Abū ʿUbayda ibn al-Jarrāḥ (أبو عبيدة بن الجراح, born ʿĀmir ibn ʿAbd Allāh ibn al-Jarrāḥ; 583–639 CE), also known as Abū ʿUbaida b. al-Djarraḥ, was a Muslim commander and one of the Companions of the Prophet, noted for his piety, intelligence, bravery, and devotion to Muhammad. An early convert to Islam, he participated in all major military campaigns of Muhammad, including the Battle of Badr and the Battle of Uhud, and commanded a division during the Conquest of Mecca. Muhammad gave him the honorific al-Amīn ("the Trustworthy"), also rendered Amīn al-Ummah ("Trustee of the Community"), and is said to have promised him paradise.

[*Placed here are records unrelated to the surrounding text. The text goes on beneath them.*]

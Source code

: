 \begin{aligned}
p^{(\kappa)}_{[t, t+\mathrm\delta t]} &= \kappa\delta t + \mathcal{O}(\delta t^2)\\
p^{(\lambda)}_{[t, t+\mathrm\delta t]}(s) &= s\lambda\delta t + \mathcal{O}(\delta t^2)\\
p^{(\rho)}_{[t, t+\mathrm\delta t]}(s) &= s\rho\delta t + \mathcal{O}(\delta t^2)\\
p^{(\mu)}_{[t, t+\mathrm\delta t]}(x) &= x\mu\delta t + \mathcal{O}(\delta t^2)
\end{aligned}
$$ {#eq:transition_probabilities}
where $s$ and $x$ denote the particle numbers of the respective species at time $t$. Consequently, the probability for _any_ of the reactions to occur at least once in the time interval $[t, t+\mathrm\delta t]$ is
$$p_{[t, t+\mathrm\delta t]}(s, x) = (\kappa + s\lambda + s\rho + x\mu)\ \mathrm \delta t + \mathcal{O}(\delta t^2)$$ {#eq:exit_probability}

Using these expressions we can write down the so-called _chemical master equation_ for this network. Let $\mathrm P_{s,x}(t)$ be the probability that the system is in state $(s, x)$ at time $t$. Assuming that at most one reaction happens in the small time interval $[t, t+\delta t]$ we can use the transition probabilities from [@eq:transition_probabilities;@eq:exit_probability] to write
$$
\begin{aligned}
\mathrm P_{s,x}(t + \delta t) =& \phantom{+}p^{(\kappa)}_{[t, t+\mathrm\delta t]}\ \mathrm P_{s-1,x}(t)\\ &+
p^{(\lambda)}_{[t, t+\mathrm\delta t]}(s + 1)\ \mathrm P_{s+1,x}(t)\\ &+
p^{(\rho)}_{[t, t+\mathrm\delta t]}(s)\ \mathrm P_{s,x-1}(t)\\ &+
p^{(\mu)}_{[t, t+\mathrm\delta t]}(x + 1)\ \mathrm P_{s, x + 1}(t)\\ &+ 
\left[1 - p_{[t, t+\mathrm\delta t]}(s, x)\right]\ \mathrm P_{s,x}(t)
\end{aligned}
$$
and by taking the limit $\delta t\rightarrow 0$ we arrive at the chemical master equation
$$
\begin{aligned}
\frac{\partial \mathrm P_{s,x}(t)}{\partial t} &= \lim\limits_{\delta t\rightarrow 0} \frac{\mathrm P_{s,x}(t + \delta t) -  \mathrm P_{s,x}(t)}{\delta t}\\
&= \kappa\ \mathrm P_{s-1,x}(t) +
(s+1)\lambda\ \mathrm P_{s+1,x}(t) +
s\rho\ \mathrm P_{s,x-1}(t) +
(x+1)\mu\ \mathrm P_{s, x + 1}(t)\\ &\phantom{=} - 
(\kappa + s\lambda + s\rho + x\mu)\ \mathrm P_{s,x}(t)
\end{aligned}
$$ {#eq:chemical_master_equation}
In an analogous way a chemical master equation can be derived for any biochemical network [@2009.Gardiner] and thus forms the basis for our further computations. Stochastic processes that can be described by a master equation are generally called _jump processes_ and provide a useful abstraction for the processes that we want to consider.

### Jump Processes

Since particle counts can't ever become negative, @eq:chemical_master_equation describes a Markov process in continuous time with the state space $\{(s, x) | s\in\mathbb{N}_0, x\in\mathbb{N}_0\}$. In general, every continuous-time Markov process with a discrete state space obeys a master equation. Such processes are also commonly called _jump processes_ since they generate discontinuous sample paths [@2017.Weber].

His courage in the early battles and his leadership qualities made him a prominent figure among Muhammad's companions. He was later sent as a preacher to Najran to instruct newly converted tribes in Islam. During the Rashidun Caliphate, he played an instrumental role in the political transition and succession of Abu Bakr at the Saqifa assembly. Under Abu Bakr he served as a commander in Syria, and during the caliphate of Umar he became supreme commander of the Syrian army, succeeding Khalid ibn al-Walid as commander in chief.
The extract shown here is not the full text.